For the one-year period ended December 31, 2015, compared to the one-year
period ended December 31, 2014 inventory increased by $476,981 (193%) due to
gold production in 2015.
Liabilities:
For the one-year period ended December 31, 2015, compared to the one-year period
ended December 31, 2014 accounts payable and accrued expenses increased by
$202,580 (21%) primarily due to a legal settlement with the Regional Water
Quality Control Board for $237,083 filed on Feb. 11, 2015 combined with accrued
interest on two accounts.
For the one-year period ended December 31, 2015, compared to the one-year period
ended December 31, 2014 notes payable related parties increased by $553,160
(323%) due to a loan from a shareholder as well as additional loans from
Michael Miller.
Statement of Operations
Income:
For the one-year period ended December 31, 2015 compared to the one-year period
ended December 31, 2014, Gold and Jewelry revenue increased by $866,248
(1,144%) primarily due to gold production in 2015. Other revenue increased by
$59,175 (38%) due to payments from a technology company for reimbursed
expenses.
Operating Expenses:
For the one-year period ended December 31,2015, compared to the one-year period
ended December 31,2014, operating expenses increased overall by $170,751 (23%).
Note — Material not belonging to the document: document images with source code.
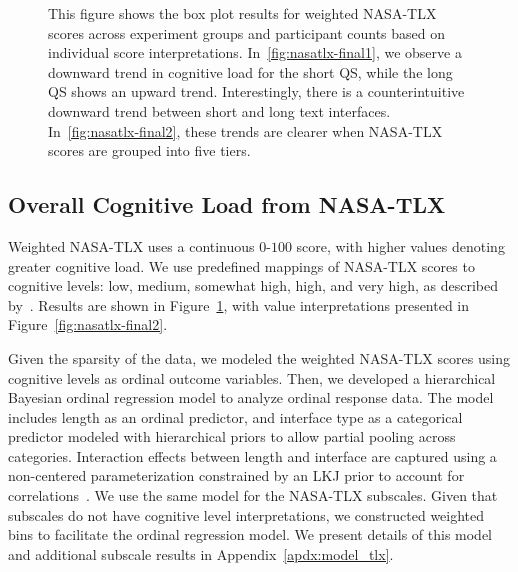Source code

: \begin{figure}[htbp]
    \caption{This figure shows the box plot results for weighted NASA-TLX scores across experiment groups and participant counts based on individual score interpretations. In~\ref{fig:nasatlx-final1}, we observe a downward trend in cognitive load for the short QS, while the long QS shows an upward trend. Interestingly, there is a counterintuitive downward trend between short and long text interfaces. In~\ref{fig:nasatlx-final2}, these trends are clearer when NASA-TLX scores are grouped into five tiers.}
    \label{fig:nasatlx-final}
\end{figure}

\subsection{Overall Cognitive Load from NASA-TLX}
\label{sec:cog_overall}
Weighted NASA-TLX uses a continuous $0$-$100$ score, with higher values denoting greater cognitive load. We use predefined mappings of NASA-TLX scores to cognitive levels: low, medium, somewhat high, high, and very high, as described by~\textcite{hart1988development}. Results are shown in Figure~\ref{fig:nasatlx-final}, with value interpretations presented in Figure~\ref{fig:nasatlx-final2}.

Given the sparsity of the data, we modeled the weighted NASA-TLX scores using cognitive levels as ordinal outcome variables. Then, we developed a hierarchical Bayesian ordinal regression model to analyze ordinal response data. The model includes length as an ordinal predictor, and interface type as a categorical predictor modeled with hierarchical priors to allow partial pooling across categories. Interaction effects between length and interface are captured using a non-centered parameterization constrained by an LKJ prior to account for correlations~\cite{mcelreath2018statistical}. We use the same model for the NASA-TLX subscales. Given that subscales do not have cognitive level interpretations, we constructed weighted bins to facilitate the ordinal regression model. We present details of this model and additional subscale results in Appendix~\ref{apdx:model_tlx}.

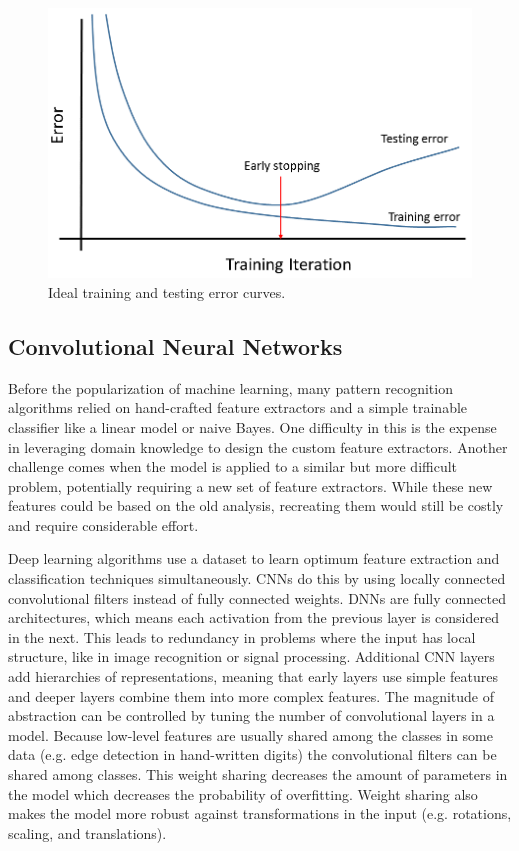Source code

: \begin{figure}[H]
	\centering
	\includegraphics[width=0.85\linewidth]{images/training_testing_error_v2}
	\caption{Ideal training and testing error curves.}
	\label{fig:training_testing_error}
\end{figure}

\subsection{Convolutional Neural Networks}

Before the popularization of machine learning, many pattern recognition algorithms relied on hand-crafted feature extractors and a simple trainable classifier like a linear model or naive Bayes. One difficulty in this is the expense in leveraging domain knowledge to design the custom feature extractors. Another challenge comes when the model is applied to a similar but more difficult problem, potentially requiring a new set of feature extractors. While these new features could be based on the old analysis, recreating them would still be costly and require considerable effort.

Deep learning algorithms use a dataset to learn optimum feature extraction and classification techniques simultaneously. CNNs do this by using locally connected convolutional filters instead of fully connected weights. DNNs are fully connected architectures, which means each activation from the previous layer is considered in the next. This leads to redundancy in problems where the input has local structure, like in image recognition or signal processing. Additional CNN layers add hierarchies of representations, meaning that early layers use simple features and deeper layers combine them into more complex features. The magnitude of abstraction can be controlled by tuning the number of convolutional layers in a model. Because low-level features are usually shared among the classes in some data (e.g. edge detection in hand-written digits) the convolutional filters can be shared among classes. This weight sharing decreases the amount of parameters in the model which decreases the probability of overfitting. Weight sharing also makes the model more robust against transformations in the input (e.g. rotations, scaling, and translations).

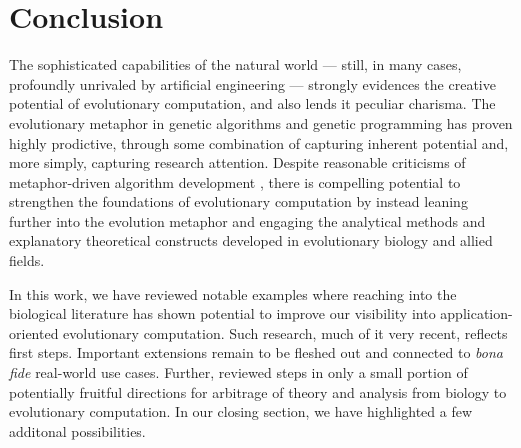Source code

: 
\section{Conclusion} \label{sec:conclusion}

The sophisticated capabilities of the natural world --- still, in many cases, profoundly unrivaled by artificial engineering --- strongly evidences the creative potential of evolutionary computation, and also lends it peculiar charisma.
The evolutionary metaphor in genetic algorithms and genetic programming has proven highly prodictive, through some combination of capturing inherent potential and, more simply, capturing research attention.
Despite reasonable criticisms of metaphor-driven algorithm development , there is compelling potential to strengthen the foundations of evolutionary computation by instead leaning further into the evolution metaphor and engaging the analytical methods and explanatory theoretical constructs developed in evolutionary biology and allied fields.

In this work, we have reviewed notable examples where reaching into the biological literature has shown potential to improve our visibility into application-oriented evolutionary computation.
Such research, much of it very recent, reflects first steps.
Important extensions remain to be fleshed out and connected to \textit{bona fide} real-world use cases.
Further, reviewed steps in only a small portion of potentially fruitful directions for arbitrage of theory and analysis from biology to evolutionary computation.
In our closing section, we have highlighted a few additonal possibilities.


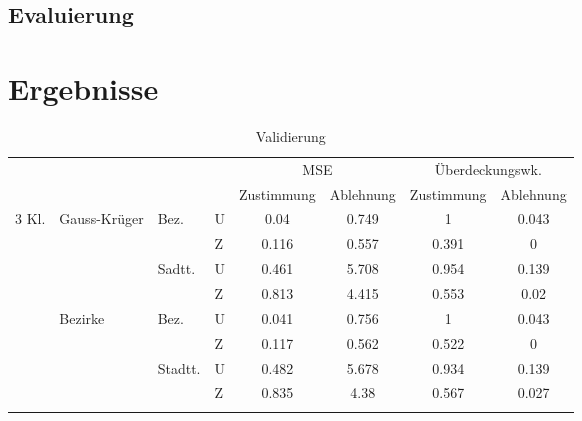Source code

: \documentclass{Vorlage}
\begin{document}
\subsection{Evaluierung}

\section{Ergebnisse}

\begin{table}[h]
\centering
\caption{Validierung}
\label{vali}
\begin{tabular}{llll|cc|cc}
\hline \hline
                        &                               &                          &   & \multicolumn{2}{c|}{MSE} & \multicolumn{2}{c}{Überdeckungswk.} \\
                        &                               &                          &   & Zustimmung  & Ablehnung  & Zustimmung        & Ablehnung       \\ \hline
\multirow{12}{*}{3 Kl.} & \multirow{4}{*}{Gauss-Krüger} & \multirow{2}{*}{Bez.}    & U & 0.04       & 0.749      & 1                 & 0.043           \\
                        &                               &                          & Z & 0.116       & 0.557      & 0.391             & 0               \\ \cline{3-8} 
                        &                               & \multirow{2}{*}{Sadtt.}  & U & 0.461       & 5.708      & 0.954             & 0.139           \\
                        &                               &                          & Z & 0.813       & 4.415      & 0.553             & 0.02            \\ \cline{2-8} 
                        & \multirow{4}{*}{Bezirke}      & \multirow{2}{*}{Bez.}    & U & 0.041       & 0.756      & 1                 & 0.043           \\
                        &                               &                          & Z & 0.117       & 0.562      & 0.522             & 0               \\ \cline{3-8} 
                        &                               & \multirow{2}{*}{Stadtt.} & U & 0.482       & 5.678      & 0.934             & 0.139           \\
                        &                               &                          & Z & 0.835       & 4.38       & 0.567             & 0.027           \\ \cline{2-8} 

\end{tabular}
\end{table}
\end{document}
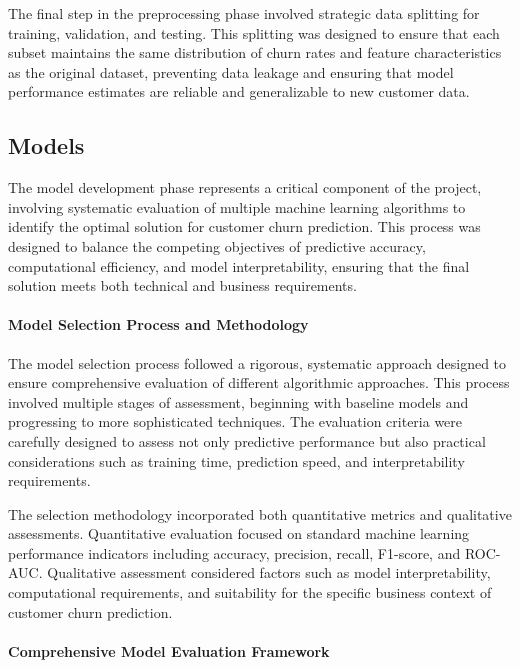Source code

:\documentclass{article}
\begin{document}
The final step in the preprocessing phase involved strategic data splitting for training, validation, and testing. This splitting was designed to ensure that each subset maintains the same distribution of churn rates and feature characteristics as the original dataset, preventing data leakage and ensuring that model performance estimates are reliable and generalizable to new customer data.

\subsection{Models}

The model development phase represents a critical component of the project, involving systematic evaluation of multiple machine learning algorithms to identify the optimal solution for customer churn prediction. This process was designed to balance the competing objectives of predictive accuracy, computational efficiency, and model interpretability, ensuring that the final solution meets both technical and business requirements.

\paragraph{Model Selection Process and Methodology}

The model selection process followed a rigorous, systematic approach designed to ensure comprehensive evaluation of different algorithmic approaches. This process involved multiple stages of assessment, beginning with baseline models and progressing to more sophisticated techniques. The evaluation criteria were carefully designed to assess not only predictive performance but also practical considerations such as training time, prediction speed, and interpretability requirements.

The selection methodology incorporated both quantitative metrics and qualitative assessments. Quantitative evaluation focused on standard machine learning performance indicators including accuracy, precision, recall, F1-score, and ROC-AUC. Qualitative assessment considered factors such as model interpretability, computational requirements, and suitability for the specific business context of customer churn prediction.

\paragraph{Comprehensive Model Evaluation Framework}
\end{document}
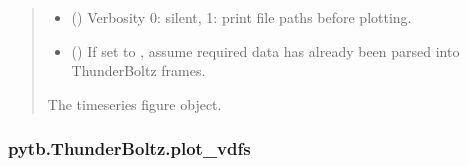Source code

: \documentclass[letterpaper,10pt,english,openany,oneside]{sphinxmanual}
\begin{document}
\begin{fulllineitems}
\begin{fulllineitems}
\begin{quote}
\begin{description}
\begin{itemize}
\item {} 
\sphinxAtStartPar
{} () \textendash{} Verbosity \textendash{} 0: silent, 1: print file paths before
plotting.

\item {} 
\sphinxAtStartPar
{} () \textendash{} If set to , assume required data has
already been parsed into ThunderBoltz frames.

\end{itemize}

\sphinxAtStartPar
The timeseries figure object.

\sphinxAtStartPar
{}

\end{description}\end{quote}

\end{fulllineitems}


\sphinxstepscope


\subsubsection{pytb.ThunderBoltz.plot\_vdfs}
\label{\detokenize{api/pytb.ThunderBoltz.plot_vdfs:pytb-thunderboltz-plot-vdfs}}\label{\detokenize{api/pytb.ThunderBoltz.plot_vdfs::doc}}


\end{fulllineitems}
\end{document}

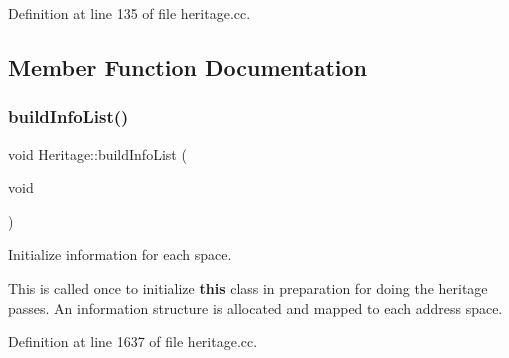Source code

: Definition at line 135 of file heritage.\+cc.



\subsection{Member Function Documentation}
\mbox{\label{class_heritage_a7cca3fa6fe1e5d6241ca3e0f0a29af42}} 
\subsubsection{\texorpdfstring{buildInfoList()}{buildInfoList()}}
{\footnotesize\ttfamily void Heritage\+::build\+Info\+List (\begin{DoxyParamCaption}\item[{void}]{ }\end{DoxyParamCaption})}



Initialize information for each space. 

This is called once to initialize {\bfseries{this}} class in preparation for doing the heritage passes. An information structure is allocated and mapped to each address space. 

Definition at line 1637 of file heritage.\+cc.

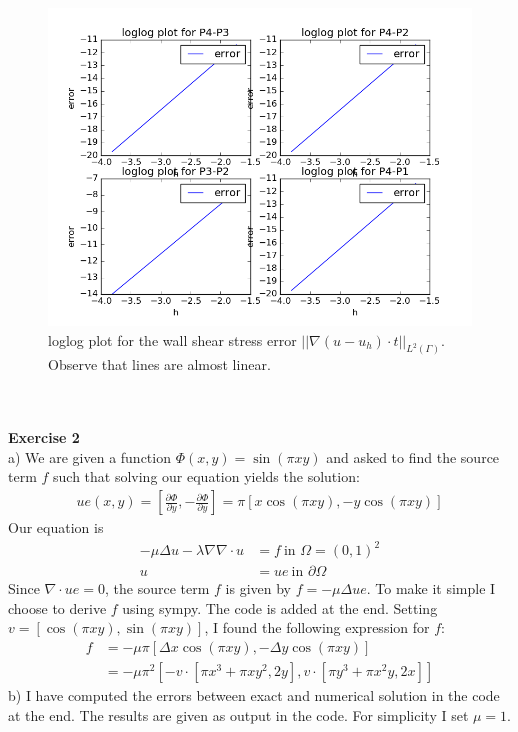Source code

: \documentclass[11pt,a4paper]{report}
\begin{document}
\begin{figure}
  \includegraphics[width=\linewidth]{stress_con.png}
  \caption{loglog plot for the wall shear stress error $||\nabla (u-u_h)\cdot t||_{L^2(\Gamma)}$. Observe that lines are almost linear.}
  \label{Fig 2}
\end{figure}
\\
\\
\textbf{Exercise 2}
\\
a) We are given a function $\Phi(x,y)=\sin(\pi xy)$ and asked to find the source term $f$ such that solving our equation yields the solution:
\begin{align*}
ue(x,y)=[\frac{\partial \Phi}{\partial y},-\frac{\partial \Phi}{\partial y}]= \pi[x\cos(\pi xy),-y\cos(\pi xy)]
\end{align*}
Our equation is 
\begin{align*}
-\mu \Delta u -\lambda\nabla\nabla\cdot u &= f \ \text{in } \Omega=(0,1)^2 \\
u&=ue \ \text{in } \partial\Omega
\end{align*}
Since $\nabla\cdot ue=0$, the source term $f$ is given by $f=-\mu \Delta ue$. To make it simple I choose to derive $f$ using sympy. The code is added at the end. Setting $v=[\cos(\pi xy),\sin(\pi xy)]$, I found the following expression for $f$:
\begin{align*}
f &= -\mu\pi[\Delta x\cos(\pi xy),-\Delta y\cos(\pi xy)] \\
&= -\mu\pi^2[-v\cdot [\pi x^3+\pi xy^2,2y],v\cdot [\pi y^3+\pi x^2y,2x]]
\end{align*}
b) I have computed the errors between exact and numerical solution in the code at the end. The results are given as output in the code. For simplicity I set $\mu=1$.
\end{document}
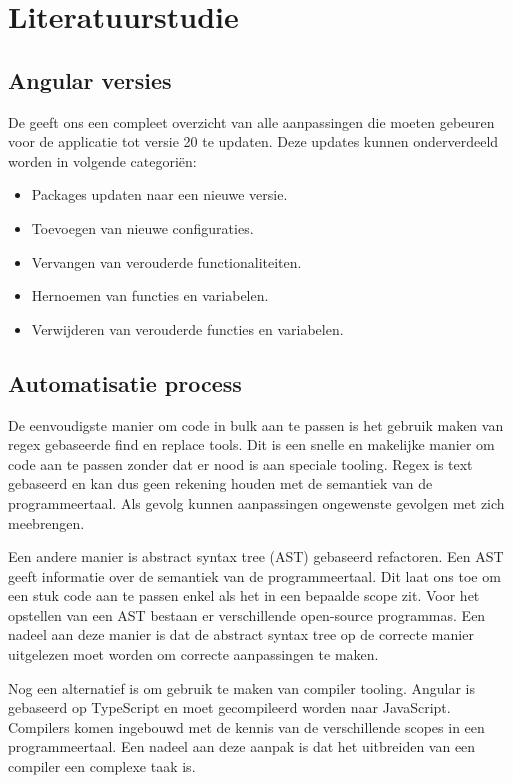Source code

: \section{Literatuurstudie}
\label{sec:literatuurstudie}

\subsection{Angular versies}

De \textcite{Angular update guide} geeft ons een compleet overzicht van alle aanpassingen die moeten gebeuren voor de applicatie tot versie 20 te updaten. Deze updates kunnen onderverdeeld worden in volgende categoriën:

\begin{itemize}
  \item Packages updaten naar een nieuwe versie.
  \item Toevoegen van nieuwe configuraties.
  \item Vervangen van verouderde functionaliteiten. 
  \item Hernoemen van functies en variabelen.
  \item Verwijderen van verouderde functies en variabelen.
\end{itemize}


\subsection{Automatisatie process}

De eenvoudigste manier om code in bulk aan te passen is het gebruik maken van regex gebaseerde find en replace tools.
Dit is een snelle en makelijke manier om code aan te passen zonder dat er nood is aan speciale tooling.
Regex is text gebaseerd en kan dus geen rekening houden met de semantiek van de programmeertaal.
Als gevolg kunnen aanpassingen ongewenste gevolgen met zich meebrengen.

Een andere manier is abstract syntax tree (AST) gebaseerd refactoren.
Een AST geeft informatie over de semantiek van de programmeertaal.
Dit laat ons toe om een stuk code aan te passen enkel als het in een bepaalde scope zit.
Voor het opstellen van een AST bestaan er verschillende open-source programmas.
Een nadeel aan deze manier is dat de abstract syntax tree op de correcte manier uitgelezen moet worden om correcte aanpassingen te maken.

Nog een alternatief is om gebruik te maken van compiler tooling.
Angular is gebaseerd op TypeScript en moet gecompileerd worden naar JavaScript.
Compilers komen ingebouwd met de kennis van de verschillende scopes in een programmeertaal.
Een nadeel aan deze aanpak is dat het uitbreiden van een compiler een complexe taak is.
This was primarily due to a legal settlement with the Regional Water Quality
Control Board for $237,083 filed on Feb. 11, 2015.
Other Income and Expense:
For the one-year period ended December 31, 2015, compared to the one-year period
ended December 31, 2014 other expenses increased by $31,070 (99%) due to
increased interest expense in 2015.
For the one-year period ended December 31,2015, compared to the one-year period
ended December 31, 2014, interest expense increased by $30,555 (102%) due to
increased borrowing in 2015.
The company showed a profit of $76,443 in 2015 compared to a loss of $495,063 in
2014. The $571,506 (115%) difference was due to increased production in 2015.
The basic and diluted gain per share was .006 in 2015 compared to a loss of.037
in 2014. The number of shares used in both calculations was 13,399,505.